Phase-Ib dose-finding and pharmacokinetic trial of metformin combined with nivolumab for refractory/recurrent solid tumors

Eligibility

The eligibility criteria for part 1 were as follows: (1) pathologically confirmed solid tumor refractory to the standard treatment, (2) Eastern Cooperative Oncology Group performance status (ECOG PS) of 0 or 1, (3) age ≥ 20 years, (4) adequate organ function, (5) written informed consent from each patient, and (6) any evaluable lesions. The exclusion criteria included (1) active viral infections; (2) concomitant active diseases including synchronous cancer and diabetes mellitus (DM), except for DM secondary to pancreatic cancer; and (3) any prior history of biguanide use in the year before enrollment, cancer immunotherapy, and transplantation therapy.

All the study procedures were performed after written informed consent was obtained from each patient. This study was approved by the institutional review board of each participating hospital in accordance with the Declaration of Helsinki. The protocol summary, including participant and intervention details, has been described previously [18].

Treatment scheme

Three cohorts were organized based on metformin dose level in the part 1. Metformin administration in cohort 1 was started at a dose of 750 mg/day, we had defined as a clinically reasonable dose, on days 1–15 in each cycle, increased to 1,500 (cohort 2) and 2,250 mg/day (cohort 3) with fixed dose of nivolumab (3 mg/kg) on day 1. Based on the result of DLT evaluation in the part 1, the optimal dose of metformin was selected and administered in part 2. The treatment cycle was repeated every 2 weeks, continued until disease progression or unacceptable adverse effects in both of parts.

Toxicity assessment and dose escalation

DLT was evaluated for the first two cycles at each cohort using the Common Terminology Criteria for Adverse Events v. 4.0 (CTCAE v4.0). The MTD and the recommended doses were determined using the conventional 3 + 3 cohort method. The cohort was elevated if none of the three patients developed DLT (Table 1). However, if one of the three patients experienced a DLT, the other three patients were treated at the same dose level. The MTD was defined as a dose level that produced any DLT in ≥ two of six patients. Patients were excluded and replaced from the DLT evaluation population, in cases of without occurring DLT events (1) lower dose intensity, defined as a single dose multiplied by the number of doses of metformin actually administered during the period, compared to 70% of the planned dose intensity during the period; (2) nivolumab not administered twice in the period; and (3) insufficient patient follow-up period.

Table 1 Dose-limiting toxicity (DLT)PD-L1 expression

PD-L1 expression in tumor specimens, irrespective of the time when obtained, was analyzed by immunohistochemical (IHC) staining with anti-PD-L1 antibodies 28-8 and 22C3.

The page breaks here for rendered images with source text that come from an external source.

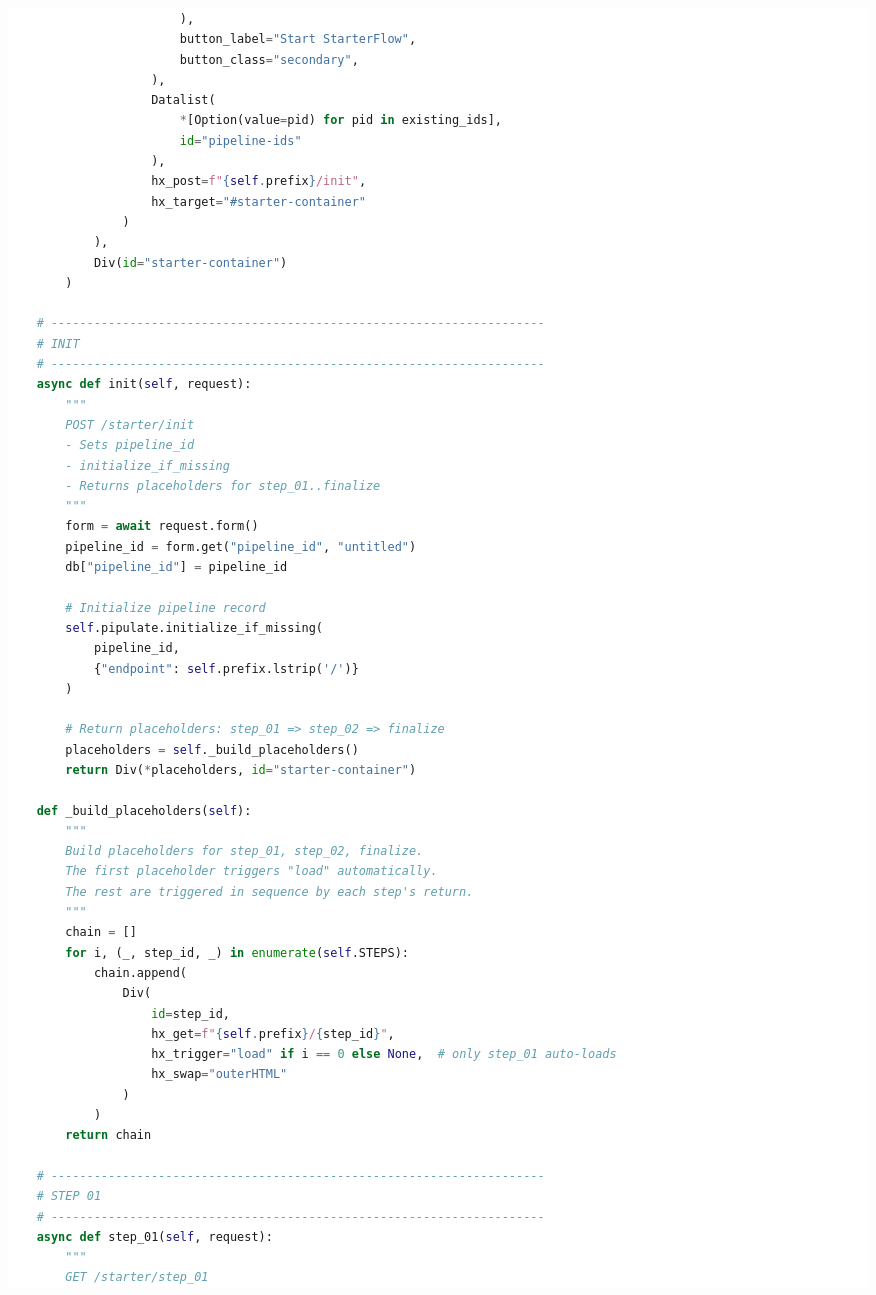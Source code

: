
 ```python
                        ),
                        button_label="Start StarterFlow",
                        button_class="secondary",
                    ),
                    Datalist(
                        *[Option(value=pid) for pid in existing_ids],
                        id="pipeline-ids"
                    ),
                    hx_post=f"{self.prefix}/init",
                    hx_target="#starter-container"
                )
            ),
            Div(id="starter-container")
        )

    # ---------------------------------------------------------------------
    # INIT
    # ---------------------------------------------------------------------
    async def init(self, request):
        """
        POST /starter/init
        - Sets pipeline_id
        - initialize_if_missing
        - Returns placeholders for step_01..finalize
        """
        form = await request.form()
        pipeline_id = form.get("pipeline_id", "untitled")
        db["pipeline_id"] = pipeline_id

        # Initialize pipeline record
        self.pipulate.initialize_if_missing(
            pipeline_id,
            {"endpoint": self.prefix.lstrip('/')}
        )

        # Return placeholders: step_01 => step_02 => finalize
        placeholders = self._build_placeholders()
        return Div(*placeholders, id="starter-container")

    def _build_placeholders(self):
        """
        Build placeholders for step_01, step_02, finalize.
        The first placeholder triggers "load" automatically.
        The rest are triggered in sequence by each step's return.
        """
        chain = []
        for i, (_, step_id, _) in enumerate(self.STEPS):
            chain.append(
                Div(
                    id=step_id,
                    hx_get=f"{self.prefix}/{step_id}",
                    hx_trigger="load" if i == 0 else None,  # only step_01 auto-loads
                    hx_swap="outerHTML"
                )
            )
        return chain

    # ---------------------------------------------------------------------
    # STEP 01
    # ---------------------------------------------------------------------
    async def step_01(self, request):
        """
        GET /starter/step_01
```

Metformin pharmacokinetics and assessment for efficacy

Blood samples were collected at three points: before, and 2 h, and 4 h after metformin administration, on any day from Cycle 1 Day 8 to the day before nivolumab administration in Cycle 2 Day 1, and after confirming the stable administration of the prescribed dose of metformin for at least three consecutive days for pharmacokinetic analyses of metformin. The plasma concentrations were measured using high-performance liquid chromatography (HPLC).

Efficacy was determined by evaluating the overall response rate (ORR) according to the Response Evaluation Criteria for Solid Tumors (ver. 1.1). Progression-free survival (PFS) and overall survival (OS) were defined as the time from Cycle 1 Day 1 to the date of progressive disease or death by any cause, or until death, respectively.

Study endpoints

The primary endpoint of part 1 is safety, evaluated in terms of the MTD and DLT, whereas the pharmacokinetics of metformin and adverse events profiling are endpoints of parts 1 and 2. The secondary endpoint was efficacy in terms of tumor shrinkage effects, PFS, and effective blood concentration of metformin. After identifying a suitable dose, an expanded assessment of safety and preliminary efficacy at the optimal dose was performed in part 2. OS was also added as a secondary endpoint after protocol amendment.

Statistical analysis

The data from all patients who received at least one dose of study drug were included in the analysis. Statistical analysis was performed as follows according to the characteristics of the data scale. For categorical data, frequencies and rates were calculated. The Clopper–Pearson method was used to estimate confidence interval for rate. For continuous data, summary statistics were estimated. For survival time data, the Kaplan–Meier method was used to estimate cumulative survival rate, and the Greenwood method was used to estimate confidence interval. Median survival time and confidence interval were also estimated. Scatter plot, box-and-whisker plot, waterfall plot, and Kaplan–Meier curve etc. were used for graphical presentation as appropriate. Statistical hypothesis testing was not applied in this study. The confidence coefficient for estimating two-tailed confidence interval was set at 95%. Statistical data analysis was performed using SAS software (version 9.04).